◆ Work instructions: Copy the data exactly. Images are to be left out.

◆ Source texts of formatted documents:
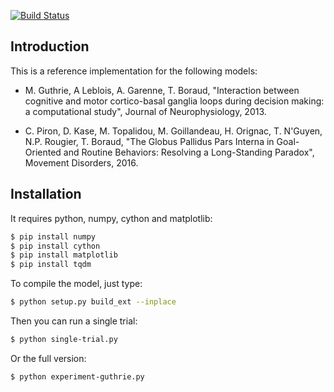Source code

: [![Build Status](https://travis-ci.org/rougier/basal-ganglia.svg?branch=master)](https://travis-ci.org/rougier/basal-ganglia)

## Introduction

This is a reference implementation for the following models:

* M. Guthrie, A Leblois, A. Garenne, T. Boraud, "Interaction between cognitive
  and motor cortico-basal ganglia loops during decision making: a computational
  study", Journal of Neurophysiology, 2013.

* C. Piron, D. Kase, M. Topalidou, M. Goillandeau, H. Orignac, T. N'Guyen,
  N.P. Rougier, T. Boraud, "The Globus Pallidus Pars Interna in Goal-Oriented
  and Routine Behaviors: Resolving a Long-Standing Paradox", Movement
  Disorders, 2016.


## Installation

It requires python, numpy, cython and matplotlib:

```bash
$ pip install numpy
$ pip install cython
$ pip install matplotlib
$ pip install tqdm
```

To compile the model, just type:

```bash
$ python setup.py build_ext --inplace
```

Then you can run a single trial:

```bash
$ python single-trial.py
```


Or the full version:

```bash
$ python experiment-guthrie.py
```
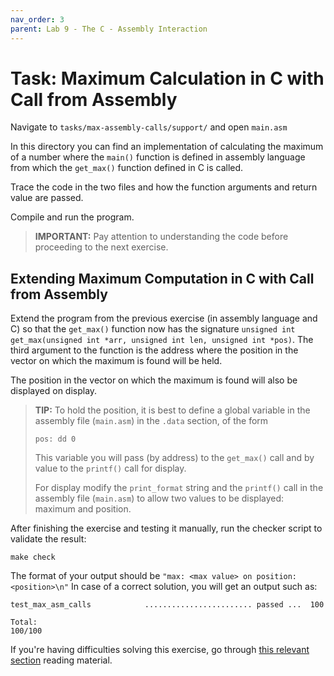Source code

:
 ```yaml
---
nav_order: 3
parent: Lab 9 - The C - Assembly Interaction
---
```


# Task: Maximum Calculation in C with Call from Assembly

Navigate to `tasks/max-assembly-calls/support/` and open `main.asm`

In this directory you can find an implementation of calculating the maximum of a number where the `main()` function is defined in assembly language from which the `get_max()` function defined in C is called.

Trace the code in the two files and how the function arguments and return value are passed.

Compile and run the program.

> **IMPORTANT:**
> Pay attention to understanding the code before proceeding to the next exercise.

## Extending Maximum Computation in C with Call from Assembly

Extend the program from the previous exercise (in assembly language and C) so that the `get_max()` function now has the signature `unsigned int get_max(unsigned int *arr, unsigned int len, unsigned int *pos)`.
The third argument to the function is the address where the position in the vector on which the maximum is found will be held.

The position in the vector on which the maximum is found will also be displayed on display.

> **TIP:**
> To hold the position, it is best to define a global variable in the assembly file (`main.asm`) in the `.data` section, of the form
>
> ```Assembly
> pos: dd 0
> ```
>
> This variable you will pass (by address) to the `get_max()` call and by value to the `printf()` call for display.
>
> For display modify the `print_format` string and the `printf()` call in the assembly file (`main.asm`) to allow two values to be displayed: maximum and position.
>

After finishing the exercise and testing it manually, run the checker script to validate the result:

```console
make check
```

The format of your output should be `"max: <max value> on position: <position>\n"`
In case of a correct solution, you will get an output such as:

```text
test_max_asm_calls            ........................ passed ...  100

Total:                                                           100/100
```

If you're having difficulties solving this exercise, go through [this relevant section](../../reading/stack-c-asm.md) reading material.
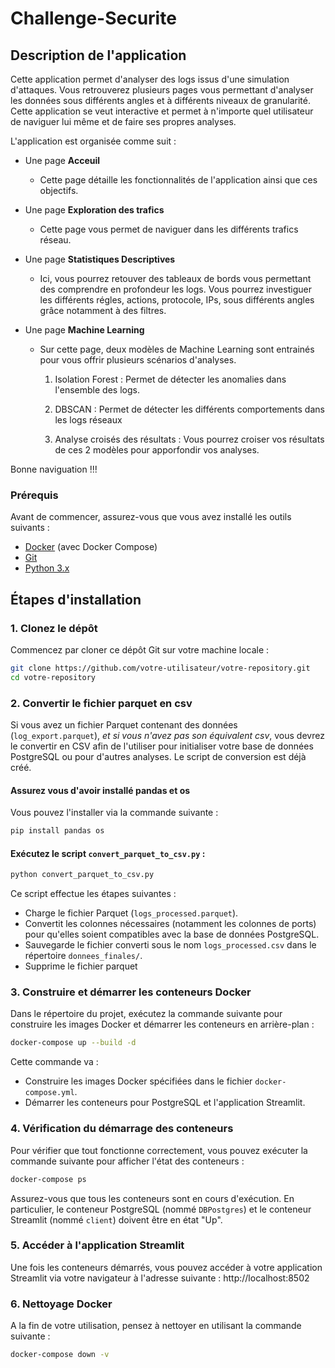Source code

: # Challenge-Securite

## Description de l'application

Cette application permet d'analyser des logs issus d'une simulation d'attaques. Vous retrouverez plusieurs pages vous permettant d'analyser les données sous différents angles et à différents niveaux de granularité. Cette application se veut interactive et permet à n'importe quel utilisateur de naviguer lui même et de faire ses propres analyses. 

L'application est organisée comme suit : 

* Une page **Acceuil**
    * Cette page détaille les fonctionnalités de l'application ainsi que ces objectifs.

* Une page **Exploration des trafics** 
    * Cette page vous permet de naviguer dans les différents trafics réseau. 

* Une page **Statistiques Descriptives**
    * Ici, vous pourrez retouver des tableaux de bords vous permettant des comprendre en profondeur les logs. Vous pourrez investiguer les différents régles, actions, protocole, IPs, sous différents angles grâce notamment à des filtres.

* Une page **Machine Learning**
    * Sur cette page, deux modèles de Machine Learning sont entrainés pour vous offrir plusieurs scénarios d'analyses. 
        1. Isolation Forest : 
        Permet de détecter les anomalies dans l'ensemble des logs. 

        2. DBSCAN : 
        Permet de détecter les différents comportements dans les logs réseaux 

        3. Analyse croisés des résultats : 
        Vous pourrez croiser vos résultats de ces 2 modèles pour apporfondir vos analyses. 

Bonne naviguation !!!

### Prérequis

Avant de commencer, assurez-vous que vous avez installé les outils suivants :
- [Docker](https://www.docker.com/products/docker-desktop) (avec Docker Compose)
- [Git](https://git-scm.com/)
- [Python 3.x](https://www.python.org/downloads/)


## Étapes d'installation

### 1. Clonez le dépôt

Commencez par cloner ce dépôt Git sur votre machine locale :

```bash
git clone https://github.com/votre-utilisateur/votre-repository.git
cd votre-repository
```

### 2. Convertir le fichier parquet en csv
Si vous avez un fichier Parquet contenant des données (`log_export.parquet`), *et si vous n'avez pas son équivalent csv*, vous devrez le convertir en CSV afin de l'utiliser pour initialiser votre base de données PostgreSQL ou pour d'autres analyses. Le script de conversion est déjà créé.

#### Assurez vous d'avoir installé pandas et os
Vous pouvez l'installer via la commande suivante :
```bash
pip install pandas os
```

#### Exécutez le script `convert_parquet_to_csv.py` :
```bash
python convert_parquet_to_csv.py
```
Ce script effectue les étapes suivantes :
- Charge le fichier Parquet (`logs_processed.parquet`).
- Convertit les colonnes nécessaires (notamment les colonnes de ports) pour qu'elles soient compatibles avec la base de données PostgreSQL.
- Sauvegarde le fichier converti sous le nom `logs_processed.csv` dans le répertoire `donnees_finales/`.
- Supprime le fichier parquet


### 3. Construire et démarrer les conteneurs Docker
Dans le répertoire du projet, exécutez la commande suivante pour construire les images Docker et démarrer les conteneurs en arrière-plan :

```bash
docker-compose up --build -d
```
Cette commande va :
- Construire les images Docker spécifiées dans le fichier `docker-compose.yml`.
- Démarrer les conteneurs pour PostgreSQL et l'application Streamlit.

### 4. Vérification du démarrage des conteneurs
Pour vérifier que tout fonctionne correctement, vous pouvez exécuter la commande suivante pour afficher l'état des conteneurs :

```bash
docker-compose ps
```
Assurez-vous que tous les conteneurs sont en cours d'exécution. En particulier, le conteneur PostgreSQL (nommé `DBPostgres`) et le conteneur Streamlit (nommé `client`) doivent être en état "Up".

### 5. Accéder à l'application Streamlit
Une fois les conteneurs démarrés, vous pouvez accéder à votre application Streamlit via votre navigateur à l'adresse suivante :
http://localhost:8502

### 6. Nettoyage Docker
A la fin de votre utilisation, pensez à nettoyer en utilisant la commande suivante :
```bash
docker-compose down -v
```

◆ Your solution:
Source code

: [![Build Status](https://travis-ci.org/rougier/basal-ganglia.svg?branch=master)](https://travis-ci.org/rougier/basal-ganglia)

## Introduction

This is a reference implementation for the following models:

* M. Guthrie, A Leblois, A. Garenne, T. Boraud, "Interaction between cognitive
  and motor cortico-basal ganglia loops during decision making: a computational
  study", Journal of Neurophysiology, 2013.

* C. Piron, D. Kase, M. Topalidou, M. Goillandeau, H. Orignac, T. N'Guyen,
  N.P. Rougier, T. Boraud, "The Globus Pallidus Pars Interna in Goal-Oriented
  and Routine Behaviors: Resolving a Long-Standing Paradox", Movement
  Disorders, 2016.


## Installation

It requires python, numpy, cython and matplotlib:

```bash
$ pip install numpy
$ pip install cython
$ pip install matplotlib
$ pip install tqdm
```

To compile the model, just type:

```bash
$ python setup.py build_ext --inplace
```

Then you can run a single trial:

```bash
$ python single-trial.py
```


Or the full version:

```bash
$ python experiment-guthrie.py
```
Source code

:
 ```yaml
---
nav_order: 3
parent: Lab 9 - The C - Assembly Interaction
---
```


# Task: Maximum Calculation in C with Call from Assembly

Navigate to `tasks/max-assembly-calls/support/` and open `main.asm`

In this directory you can find an implementation of calculating the maximum of a number where the `main()` function is defined in assembly language from which the `get_max()` function defined in C is called.

Trace the code in the two files and how the function arguments and return value are passed.

Compile and run the program.

> **IMPORTANT:**
> Pay attention to understanding the code before proceeding to the next exercise.

## Extending Maximum Computation in C with Call from Assembly

Extend the program from the previous exercise (in assembly language and C) so that the `get_max()` function now has the signature `unsigned int get_max(unsigned int *arr, unsigned int len, unsigned int *pos)`.
The third argument to the function is the address where the position in the vector on which the maximum is found will be held.

The position in the vector on which the maximum is found will also be displayed on display.

> **TIP:**
> To hold the position, it is best to define a global variable in the assembly file (`main.asm`) in the `.data` section, of the form
>
> ```Assembly
> pos: dd 0
> ```
>
> This variable you will pass (by address) to the `get_max()` call and by value to the `printf()` call for display.
>
> For display modify the `print_format` string and the `printf()` call in the assembly file (`main.asm`) to allow two values to be displayed: maximum and position.
>

After finishing the exercise and testing it manually, run the checker script to validate the result:

```console
make check
```

The format of your output should be `"max: <max value> on position: <position>\n"`
In case of a correct solution, you will get an output such as:

```text
test_max_asm_calls            ........................ passed ...  100

Total:                                                           100/100
```

If you're having difficulties solving this exercise, go through [this relevant section](../../reading/stack-c-asm.md) reading material.
Source code

: # Challenge-Securite

## Description de l'application

Cette application permet d'analyser des logs issus d'une simulation d'attaques. Vous retrouverez plusieurs pages vous permettant d'analyser les données sous différents angles et à différents niveaux de granularité. Cette application se veut interactive et permet à n'importe quel utilisateur de naviguer lui même et de faire ses propres analyses. 

L'application est organisée comme suit : 

* Une page **Acceuil**
    * Cette page détaille les fonctionnalités de l'application ainsi que ces objectifs.

* Une page **Exploration des trafics** 
    * Cette page vous permet de naviguer dans les différents trafics réseau. 

* Une page **Statistiques Descriptives**
    * Ici, vous pourrez retouver des tableaux de bords vous permettant des comprendre en profondeur les logs. Vous pourrez investiguer les différents régles, actions, protocole, IPs, sous différents angles grâce notamment à des filtres.

* Une page **Machine Learning**
    * Sur cette page, deux modèles de Machine Learning sont entrainés pour vous offrir plusieurs scénarios d'analyses. 
        1. Isolation Forest : 
        Permet de détecter les anomalies dans l'ensemble des logs. 

        2. DBSCAN : 
        Permet de détecter les différents comportements dans les logs réseaux 

        3. Analyse croisés des résultats : 
        Vous pourrez croiser vos résultats de ces 2 modèles pour apporfondir vos analyses. 

Bonne naviguation !!!

### Prérequis

Avant de commencer, assurez-vous que vous avez installé les outils suivants :
- [Docker](https://www.docker.com/products/docker-desktop) (avec Docker Compose)
- [Git](https://git-scm.com/)
- [Python 3.x](https://www.python.org/downloads/)


## Étapes d'installation

### 1. Clonez le dépôt

Commencez par cloner ce dépôt Git sur votre machine locale :

```bash
git clone https://github.com/votre-utilisateur/votre-repository.git
cd votre-repository
```

### 2. Convertir le fichier parquet en csv
Si vous avez un fichier Parquet contenant des données (`log_export.parquet`), *et si vous n'avez pas son équivalent csv*, vous devrez le convertir en CSV afin de l'utiliser pour initialiser votre base de données PostgreSQL ou pour d'autres analyses. Le script de conversion est déjà créé.

#### Assurez vous d'avoir installé pandas et os
Vous pouvez l'installer via la commande suivante :
```bash
pip install pandas os
```

#### Exécutez le script `convert_parquet_to_csv.py` :
```bash
python convert_parquet_to_csv.py
```
Ce script effectue les étapes suivantes :
- Charge le fichier Parquet (`logs_processed.parquet`).
- Convertit les colonnes nécessaires (notamment les colonnes de ports) pour qu'elles soient compatibles avec la base de données PostgreSQL.
- Sauvegarde le fichier converti sous le nom `logs_processed.csv` dans le répertoire `donnees_finales/`.
- Supprime le fichier parquet


### 3. Construire et démarrer les conteneurs Docker
Dans le répertoire du projet, exécutez la commande suivante pour construire les images Docker et démarrer les conteneurs en arrière-plan :

```bash
docker-compose up --build -d
```
Cette commande va :
- Construire les images Docker spécifiées dans le fichier `docker-compose.yml`.
- Démarrer les conteneurs pour PostgreSQL et l'application Streamlit.

### 4. Vérification du démarrage des conteneurs
Pour vérifier que tout fonctionne correctement, vous pouvez exécuter la commande suivante pour afficher l'état des conteneurs :

```bash
docker-compose ps
```
Assurez-vous que tous les conteneurs sont en cours d'exécution. En particulier, le conteneur PostgreSQL (nommé `DBPostgres`) et le conteneur Streamlit (nommé `client`) doivent être en état "Up".

### 5. Accéder à l'application Streamlit
Une fois les conteneurs démarrés, vous pouvez accéder à votre application Streamlit via votre navigateur à l'adresse suivante :
http://localhost:8502

### 6. Nettoyage Docker
A la fin de votre utilisation, pensez à nettoyer en utilisant la commande suivante :
```bash
docker-compose down -v
```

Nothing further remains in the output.